Recently, researchers at OpenAI admitted in a newly published paper that despite the current AI technology being quite advanced, these models still cannot compete with human programmers. OpenAI's CEO, Sam Altman, had previously stated that AI is expected to surpass "junior" software engineers by the end of this year, but the research findings show that these AI models still face significant challenges.
Image Source Note: Image generated by AI, provided by service provider Midjourney
In the study, the OpenAI team utilized a new benchmark test called SWE-Lancer to evaluate the performance of over 1,400 software engineering tasks extracted from the freelance platform Upwork. This test focused on assessing the coding abilities of three large language models (LLMs), including OpenAI's o1 reasoning model, flagship product GPT-4o, and Anthropic's Claude3.5Sonnet.
These models were tasked with completing two types of assignments: one focused on individual tasks, mainly centered on fixing bugs in code; the other involved management tasks requiring the models to make higher-level decisions. During the testing, these models did not have internet access, meaning they could not look up answers online directly.
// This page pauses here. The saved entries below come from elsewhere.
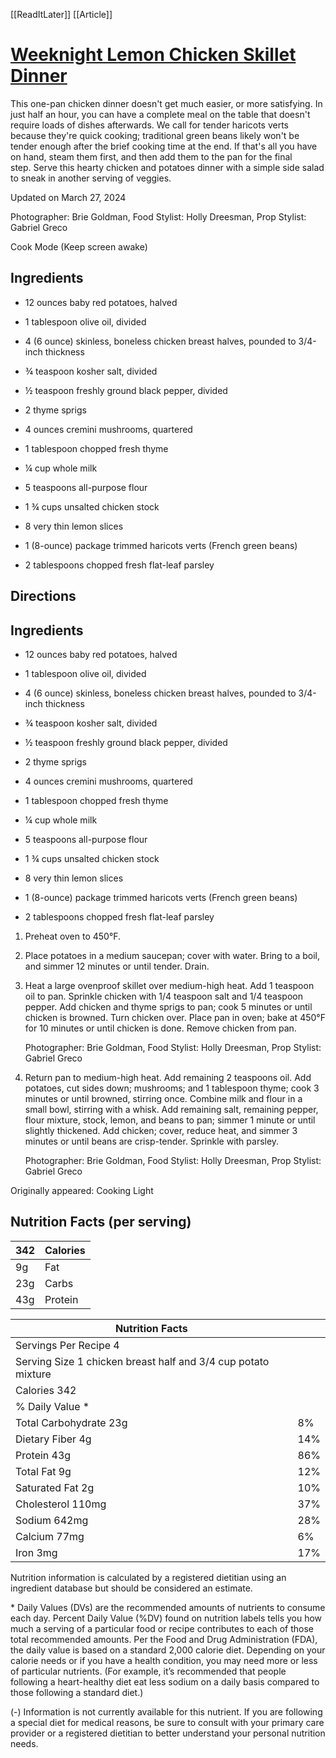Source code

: [[ReadItLater]] [[Article]]

# [Weeknight Lemon Chicken Skillet Dinner](https://www.eatingwell.com/recipe/8030728/weeknight-lemon-chicken-skillet-dinner/)

This one-pan chicken dinner doesn't get much easier, or more satisfying. In just half an hour, you can have a complete meal on the table that doesn't require loads of dishes afterwards. We call for tender haricots verts because they're quick cooking; traditional green beans likely won't be tender enough after the brief cooking time at the end. If that's all you have on hand, steam them first, and then add them to the pan for the final step. Serve this hearty chicken and potatoes dinner with a simple side salad to sneak in another serving of veggies.

Updated on March 27, 2024

Photographer: Brie Goldman, Food Stylist: Holly Dreesman, Prop Stylist: Gabriel Greco

Cook Mode (Keep screen awake)

## Ingredients

-   12 ounces baby red potatoes, halved
    
-   1 tablespoon olive oil, divided
    
-   4 (6 ounce) skinless, boneless chicken breast halves, pounded to 3/4-inch thickness
    
-   ¾ teaspoon kosher salt, divided
    
-   ½ teaspoon freshly ground black pepper, divided
    
-   2 thyme sprigs
    
-   4 ounces cremini mushrooms, quartered
    
-   1 tablespoon chopped fresh thyme
    
-   ¼ cup whole milk
    
-   5 teaspoons all-purpose flour
    
-   1 ¾ cups unsalted chicken stock
    
-   8 very thin lemon slices
    
-   1 (8-ounce) package trimmed haricots verts (French green beans)
    
-   2 tablespoons chopped fresh flat-leaf parsley
    

## Directions

## Ingredients

-   12 ounces baby red potatoes, halved
    
-   1 tablespoon olive oil, divided
    
-   4 (6 ounce) skinless, boneless chicken breast halves, pounded to 3/4-inch thickness
    
-   ¾ teaspoon kosher salt, divided
    
-   ½ teaspoon freshly ground black pepper, divided
    
-   2 thyme sprigs
    
-   4 ounces cremini mushrooms, quartered
    
-   1 tablespoon chopped fresh thyme
    
-   ¼ cup whole milk
    
-   5 teaspoons all-purpose flour
    
-   1 ¾ cups unsalted chicken stock
    
-   8 very thin lemon slices
    
-   1 (8-ounce) package trimmed haricots verts (French green beans)
    
-   2 tablespoons chopped fresh flat-leaf parsley
    

1.  Preheat oven to 450°F.
    
2.  Place potatoes in a medium saucepan; cover with water. Bring to a boil, and simmer 12 minutes or until tender. Drain.
    
3.  Heat a large ovenproof skillet over medium-high heat. Add 1 teaspoon oil to pan. Sprinkle chicken with 1/4 teaspoon salt and 1/4 teaspoon pepper. Add chicken and thyme sprigs to pan; cook 5 minutes or until chicken is browned. Turn chicken over. Place pan in oven; bake at 450°F for 10 minutes or until chicken is done. Remove chicken from pan.
    
    Photographer: Brie Goldman, Food Stylist: Holly Dreesman, Prop Stylist: Gabriel Greco
    
4.  Return pan to medium-high heat. Add remaining 2 teaspoons oil. Add potatoes, cut sides down; mushrooms; and 1 tablespoon thyme; cook 3 minutes or until browned, stirring once. Combine milk and flour in a small bowl, stirring with a whisk. Add remaining salt, remaining pepper, flour mixture, stock, lemon, and beans to pan; simmer 1 minute or until slightly thickened. Add chicken; cover, reduce heat, and simmer 3 minutes or until beans are crisp-tender. Sprinkle with parsley.
    
    Photographer: Brie Goldman, Food Stylist: Holly Dreesman, Prop Stylist: Gabriel Greco
    

Originally appeared: Cooking Light

## Nutrition Facts (per serving)

| 342 | Calories |
| --- | --- |
| 9g | Fat |
| 23g | Carbs |
| 43g | Protein |

| Nutrition Facts |  |
| --- | --- |
| Servings Per Recipe 4 |  |
| Serving Size 1 chicken breast half and 3/4 cup potato mixture |  |
| Calories 342 |  |
| % Daily Value \* |  |
| Total Carbohydrate 23g | 8% |
| Dietary Fiber 4g | 14% |
| Protein 43g | 86% |
| Total Fat 9g | 12% |
| Saturated Fat 2g | 10% |
| Cholesterol 110mg | 37% |
| Sodium 642mg | 28% |
| Calcium 77mg | 6% |
| Iron 3mg | 17% |

Nutrition information is calculated by a registered dietitian using an ingredient database but should be considered an estimate.

\* Daily Values (DVs) are the recommended amounts of nutrients to consume each day. Percent Daily Value (%DV) found on nutrition labels tells you how much a serving of a particular food or recipe contributes to each of those total recommended amounts. Per the Food and Drug Administration (FDA), the daily value is based on a standard 2,000 calorie diet. Depending on your calorie needs or if you have a health condition, you may need more or less of particular nutrients. (For example, it’s recommended that people following a heart-healthy diet eat less sodium on a daily basis compared to those following a standard diet.)

(-) Information is not currently available for this nutrient. If you are following a special diet for medical reasons, be sure to consult with your primary care provider or a registered dietitian to better understand your personal nutrition needs.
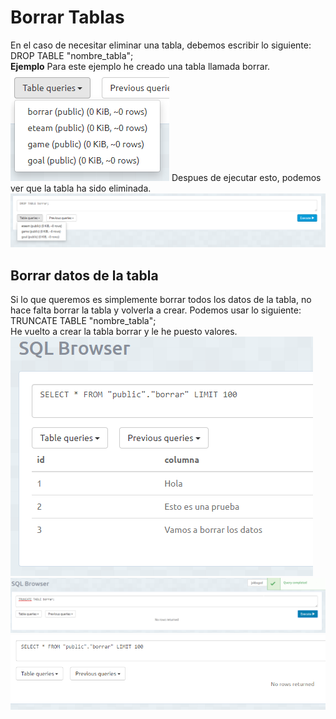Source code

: <h1>Borrar Tablas</h1>
En el caso de necesitar eliminar una tabla, debemos escribir lo siguiente:<br/>
DROP TABLE "nombre_tabla";<br/>
<b>Ejemplo</b>
Para este ejemplo he creado una tabla llamada borrar.
<img src="../imagenes/BorrarTablas1.PNG"/>
Despues de ejecutar esto, podemos ver que la tabla ha sido eliminada.
<img src="../imagenes/BorrarTablas2.PNG"/>

<h2>Borrar datos de la tabla</h2>
Si lo que queremos es simplemente borrar todos los datos de la tabla, no hace falta borrar la tabla y volverla a crear. Podemos usar lo siguiente:<br/>
TRUNCATE TABLE "nombre_tabla";<br/>
He vuelto a crear la tabla borrar y le he puesto valores.
<img src="../imagenes/BorrarDatos1.PNG"/>
<img src="../imagenes/BorrarDatos2.PNG"/>
<img src="../imagenes/BorrarDatos3.PNG"/>
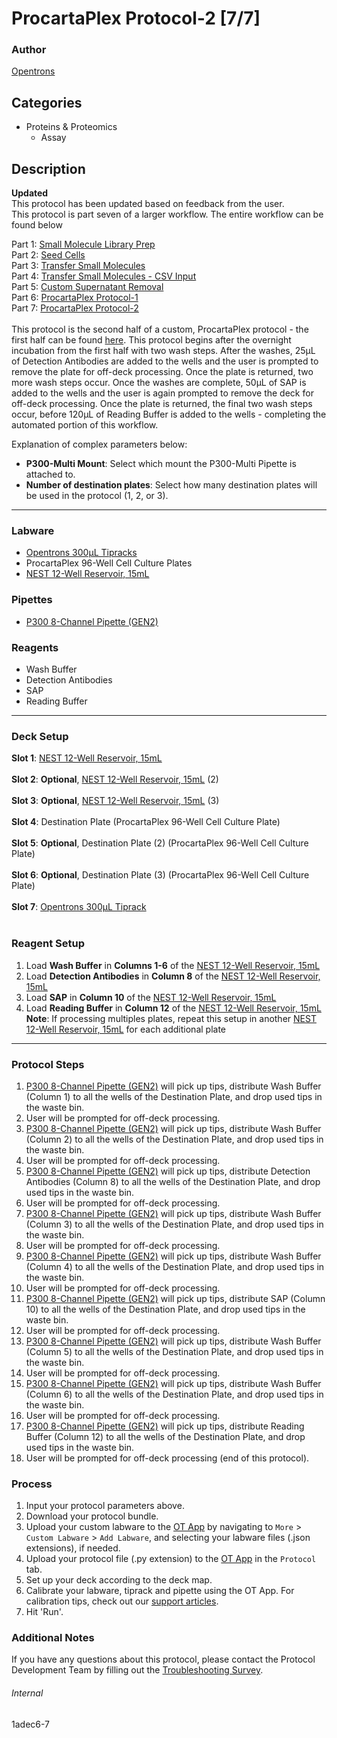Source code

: # ProcartaPlex Protocol-2 [7/7]

### Author
[Opentrons](https://opentrons.com/)



## Categories
* Proteins & Proteomics
	* Assay

## Description
**Updated**</br>
This protocol has been updated based on feedback from the user.
</br>
This protocol is part seven of a larger workflow. The entire workflow can be found below</br>

Part 1: [Small Molecule Library Prep](./1adec6)</br>
Part 2: [Seed Cells](./1adec6-2)</br>
Part 3: [Transfer Small Molecules](./1adec6-3)</br>
Part 4: [Transfer Small Molecules - CSV Input](./1adec6-4)</br>
Part 5: [Custom Supernatant Removal](./1adec6-5)</br>
Part 6: [ProcartaPlex Protocol-1](./1adec6-6)</br>
Part 7: [ProcartaPlex Protocol-2](./1adec6-7)</br>
</br>
This protocol is the second half of a custom, ProcartaPlex protocol - the first half can be found [here](./1adec6-6). This protocol begins after the overnight incubation from the first half with two wash steps. After the washes, 25µL of Detection Antibodies are added to the wells and the user is prompted to remove the plate for off-deck processing. Once the plate is returned, two more wash steps occur. Once the washes are complete, 50µL of SAP is added to the wells and the user is again prompted to remove the deck for off-deck processing. Once the plate is returned, the final two wash steps occur, before 120µL of Reading Buffer is added to the wells - completing the automated portion of this workflow.

Explanation of complex parameters below:
* **P300-Multi Mount**: Select which mount the P300-Multi Pipette is attached to.
* **Number of destination plates**: Select how many destination plates will be used in the protocol (1, 2, or 3).


---

### Labware
* [Opentrons 300µL Tipracks](https://shop.opentrons.com/collections/opentrons-tips/products/opentrons-300ul-tips)
* ProcartaPlex 96-Well Cell Culture Plates
* [NEST 12-Well Reservoir, 15mL](https://shop.opentrons.com/collections/verified-labware/products/nest-12-well-reservoir-15-ml)

### Pipettes
* [P300 8-Channel Pipette (GEN2)](https://shop.opentrons.com/collections/ot-2-pipettes/products/8-Channel-electronic-pipette)

### Reagents
* Wash Buffer
* Detection Antibodies
* SAP
* Reading Buffer

---

### Deck Setup
**Slot 1**: [NEST 12-Well Reservoir, 15mL](https://shop.opentrons.com/collections/verified-labware/products/nest-12-well-reservoir-15-ml)</br>
</br>
**Slot 2**: **Optional**, [NEST 12-Well Reservoir, 15mL](https://shop.opentrons.com/collections/verified-labware/products/nest-12-well-reservoir-15-ml) (2)</br>
</br>
**Slot 3**: **Optional**, [NEST 12-Well Reservoir, 15mL](https://shop.opentrons.com/collections/verified-labware/products/nest-12-well-reservoir-15-ml) (3)</br>
</br>
**Slot 4**: Destination Plate (ProcartaPlex 96-Well Cell Culture Plate)</br>
</br>
**Slot 5**: **Optional**, Destination Plate (2) (ProcartaPlex 96-Well Cell Culture Plate)</br>
</br>
**Slot 6**: **Optional**, Destination Plate (3) (ProcartaPlex 96-Well Cell Culture Plate)</br>
</br>
**Slot 7**: [Opentrons 300µL Tiprack](https://shop.opentrons.com/collections/opentrons-tips/products/opentrons-300ul-tips)</br>
</br>


### Reagent Setup
1. Load **Wash Buffer** in **Columns 1-6** of the [NEST 12-Well Reservoir, 15mL](https://shop.opentrons.com/collections/verified-labware/products/nest-12-well-reservoir-15-ml)
2. Load **Detection Antibodies** in **Column 8** of the [NEST 12-Well Reservoir, 15mL](https://shop.opentrons.com/collections/verified-labware/products/nest-12-well-reservoir-15-ml)
3. Load **SAP** in **Column 10** of the [NEST 12-Well Reservoir, 15mL](https://shop.opentrons.com/collections/verified-labware/products/nest-12-well-reservoir-15-ml)
4. Load **Reading Buffer** in **Column 12** of the [NEST 12-Well Reservoir, 15mL](https://shop.opentrons.com/collections/verified-labware/products/nest-12-well-reservoir-15-ml)
**Note**: If processing multiples plates, repeat this setup in another [NEST 12-Well Reservoir, 15mL](https://shop.opentrons.com/collections/verified-labware/products/nest-12-well-reservoir-15-ml) for each additional plate


---

### Protocol Steps
1. [P300 8-Channel Pipette (GEN2)](https://shop.opentrons.com/collections/ot-2-pipettes/products/8-Channel-electronic-pipette) will pick up tips, distribute Wash Buffer (Column 1) to all the wells of the Destination Plate, and drop used tips in the waste bin.
2. User will be prompted for off-deck processing.
3. [P300 8-Channel Pipette (GEN2)](https://shop.opentrons.com/collections/ot-2-pipettes/products/8-Channel-electronic-pipette) will pick up tips, distribute Wash Buffer (Column 2) to all the wells of the Destination Plate, and drop used tips in the waste bin.
4. User will be prompted for off-deck processing.
5. [P300 8-Channel Pipette (GEN2)](https://shop.opentrons.com/collections/ot-2-pipettes/products/8-Channel-electronic-pipette) will pick up tips, distribute Detection Antibodies (Column 8) to all the wells of the Destination Plate, and drop used tips in the waste bin.
6. User will be prompted for off-deck processing.
7. [P300 8-Channel Pipette (GEN2)](https://shop.opentrons.com/collections/ot-2-pipettes/products/8-Channel-electronic-pipette) will pick up tips, distribute Wash Buffer (Column 3) to all the wells of the Destination Plate, and drop used tips in the waste bin.
8. User will be prompted for off-deck processing.
9. [P300 8-Channel Pipette (GEN2)](https://shop.opentrons.com/collections/ot-2-pipettes/products/8-Channel-electronic-pipette) will pick up tips, distribute Wash Buffer (Column 4) to all the wells of the Destination Plate, and drop used tips in the waste bin.
10. User will be prompted for off-deck processing.
11. [P300 8-Channel Pipette (GEN2)](https://shop.opentrons.com/collections/ot-2-pipettes/products/8-Channel-electronic-pipette) will pick up tips, distribute SAP (Column 10) to all the wells of the Destination Plate, and drop used tips in the waste bin.
12. User will be prompted for off-deck processing.
13. [P300 8-Channel Pipette (GEN2)](https://shop.opentrons.com/collections/ot-2-pipettes/products/8-Channel-electronic-pipette) will pick up tips, distribute Wash Buffer (Column 5) to all the wells of the Destination Plate, and drop used tips in the waste bin.
14. User will be prompted for off-deck processing.
15. [P300 8-Channel Pipette (GEN2)](https://shop.opentrons.com/collections/ot-2-pipettes/products/8-Channel-electronic-pipette) will pick up tips, distribute Wash Buffer (Column 6) to all the wells of the Destination Plate, and drop used tips in the waste bin.
16. User will be prompted for off-deck processing.
17. [P300 8-Channel Pipette (GEN2)](https://shop.opentrons.com/collections/ot-2-pipettes/products/8-Channel-electronic-pipette) will pick up tips, distribute Reading Buffer (Column 12) to all the wells of the Destination Plate, and drop used tips in the waste bin.
18. User will be prompted for off-deck processing (end of this protocol).



### Process
1. Input your protocol parameters above.
2. Download your protocol bundle.
3. Upload your custom labware to the [OT App](https://opentrons.com/ot-app) by navigating to `More` > `Custom Labware` > `Add Labware`, and selecting your labware files (.json extensions), if needed.
4. Upload your protocol file (.py extension) to the [OT App](https://opentrons.com/ot-app) in the `Protocol` tab.
5. Set up your deck according to the deck map.
6. Calibrate your labware, tiprack and pipette using the OT App. For calibration tips, check out our [support articles](https://support.opentrons.com/en/collections/1559720-guide-for-getting-started-with-the-ot-2).
7. Hit 'Run'.

### Additional Notes
If you have any questions about this protocol, please contact the Protocol Development Team by filling out the [Troubleshooting Survey](https://protocol-troubleshooting.paperform.co/).

###### Internal
1adec6-7
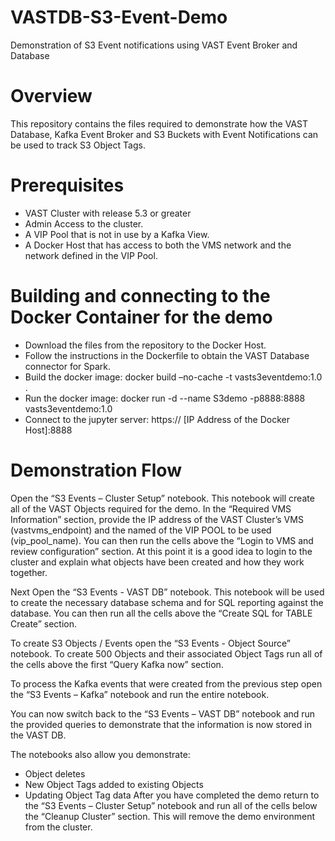 # VASTDB-S3-Event-Demo
Demonstration of S3 Event notifications using VAST Event Broker and Database
# Overview
This repository contains the files required to demonstrate how the VAST Database, Kafka Event Broker and S3 Buckets with Event Notifications can be used to track S3 Object Tags.
# Prerequisites 
-	VAST Cluster with release 5.3 or greater
-	Admin Access to the cluster.
-	A VIP Pool that is not in use by a Kafka View.
-	A Docker Host that has access to both the VMS network and the network defined in the VIP Pool.
  
# Building and connecting to the Docker Container for the demo
-	Download the files from the repository to the Docker Host.
-	Follow the instructions in the Dockerfile to obtain the VAST Database connector for Spark.
-	Build the docker image:
    docker build –no-cache -t vasts3eventdemo:1.0 . 
-	Run the docker image:
    docker run -d --name S3demo -p8888:8888 vasts3eventdemo:1.0
-	Connect to the jupyter server:
    https:// [IP Address of the Docker Host]:8888

# Demonstration Flow
Open the “S3 Events – Cluster Setup” notebook. This notebook will create all of the VAST Objects required for the demo. In the “Required VMS Information” section, provide the IP address of the VAST Cluster’s VMS (vastvms_endpoint) and the named of the VIP POOL to be used (vip_pool_name). You can then run the cells above the “Login to VMS and review configuration” section.
At this point it is a good idea to login to the cluster and explain what objects have been created and how they work together.

Next Open the “S3 Events - VAST DB” notebook. This notebook will be used to create the necessary database schema and for SQL reporting against the database.
You can then run all the cells above the “Create SQL for TABLE Create” section.

To create S3 Objects / Events open the “S3 Events - Object Source” notebook. To create 500 Objects and their associated Object Tags run all of the cells above the first “Query Kafka now” section. 

To process the Kafka events that were created from the previous step open the “S3 Events – Kafka” notebook and run the entire notebook.

You can now switch back to the “S3 Events – VAST DB” notebook and run the provided queries to demonstrate that the information is now stored in the VAST DB.

The notebooks also allow you demonstrate:
-	Object deletes
-	New Object Tags added to existing Objects
-	Updating Object Tag data
After you have completed the demo return to the “S3 Events – Cluster Setup” notebook and run all of the cells below the “Cleanup Cluster” section. This will remove the demo environment from the cluster.
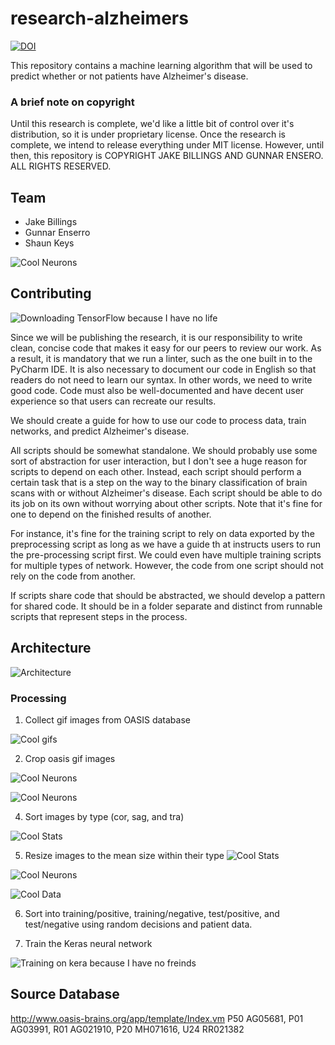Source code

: # research-alzheimers #

[![DOI](https://zenodo.org/badge/99967448.svg)](https://zenodo.org/badge/latestdoi/99967448)

This repository contains a machine learning algorithm that will be used to predict whether or not patients have Alzheimer's disease.

### A brief note on copyright ###
Until this research is complete, we'd like a little bit of control over it's distribution, so it is under proprietary license. Once the research is complete, we intend to release everything under MIT license. However, until then, this repository is COPYRIGHT JAKE BILLINGS AND GUNNAR ENSERO. ALL RIGHTS RESERVED.

## Team ##
- Jake Billings
- Gunnar Enserro
- Shaun Keys

![Cool Neurons](data/performance_statistics/experiment_cropped_dimensions.png)

## Contributing ##
![Downloading TensorFlow because I have no life](imgs/screenshot_pip_install_tensorflow.png)

Since we will be publishing the research, it is our responsibility to write clean, concise code that makes it easy for our peers to review our work. As a result, it is mandatory that we run a linter, such as the one built in to the PyCharm IDE. It is also necessary to document our code in English so that readers do not need to learn our syntax. In other words, we need to write good code. Code must also be well-documented and have decent user experience so that users can recreate our results.

We should create a guide for how to use our code to process data, train networks, and predict Alzheimer's disease.

All scripts should be somewhat standalone. We should probably use some sort of abstraction for user interaction, but I don't see a huge reason for scripts to depend on each other. Instead, each script should perform a certain task that is a step on the way to the binary classification of brain scans with or without Alzheimer's disease. Each script should be able to do its job on its own without worrying about other scripts. Note that it's fine for one to depend on the finished results of another.

For instance, it's fine for the training script to rely on data exported by the preprocessing script as long as we have a guide th at instructs users to run the pre-processing script first. We could even have multiple training scripts for multiple types of network. However, the code from one script should not rely on the code from another.

If scripts share code that should be abstracted, we should develop a pattern for shared code. It should be in a folder separate and distinct from runnable scripts that represent steps in the process.

## Architecture ##
![Architecture](imgs/Architecture.png)

### Processing ###
1. Collect gif images from OASIS database

![Cool gifs](imgs/screenshot_gifs.png)

2. Crop oasis gif images

![Cool Neurons](data/performance_statistics/demo_cropping_1.png)

![Cool Neurons](data/performance_statistics/demo_cropping_2.png)

4. Sort images by type (cor, sag, and tra)

![Cool Stats](imgs/screenshot_sorting.png)

5. Resize images to the mean size within their type
![Cool Stats](data/performance_statistics/mean_std_width_height.png)

![Cool Neurons](data/performance_statistics/experiment_cropped_dimensions.png)

![Cool Data](data/performance_statistics/experiment_patient_data.png)

6. Sort into training/positive, training/negative, test/positive, and test/negative using random decisions and patient data.

7. Train the Keras neural network

![Training on kera because I have no freinds](imgs/screenshot_keras_training_epoch_1.png)


## Source Database ##
http://www.oasis-brains.org/app/template/Index.vm
P50 AG05681, P01 AG03991, R01 AG021910, P20 MH071616, U24 RR021382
Although the total value of the tasks these models undertook amounted to hundreds of thousands of dollars, they could only fix superficial issues and struggled to identify deeper bugs and root causes in complex projects. This situation mirrors the experience of using AI: while AI can quickly generate seemingly correct information, it often reveals shortcomings upon deeper examination.
The paper notes that although these three LLMs far exceed humans in the speed of task handling, they often fail to fully understand the breadth and context of errors, leading to solutions that are frequently inaccurate or incomplete. Researchers indicated that Claude3.5Sonnet outperformed OpenAI's two models and yielded higher returns, but its accuracy still did not reach a reliable level.
The research indicates that while these advanced AI models can operate quickly on certain specific tasks, they still fall short in overall software engineering capabilities and are far from being able to replace human programmers. However, this has not deterred some companies from replacing human programmers with immature AI models.
Key Points:
🧑💻 OpenAI's research indicates that advanced AI models still lag behind human programmers in coding abilities.
🚫 The three AI models performed poorly in fixing coding errors and struggled with complex problems.
🔍 Despite the speed of AI, they lack comprehensive understanding, leading to insufficient accuracy in solutions.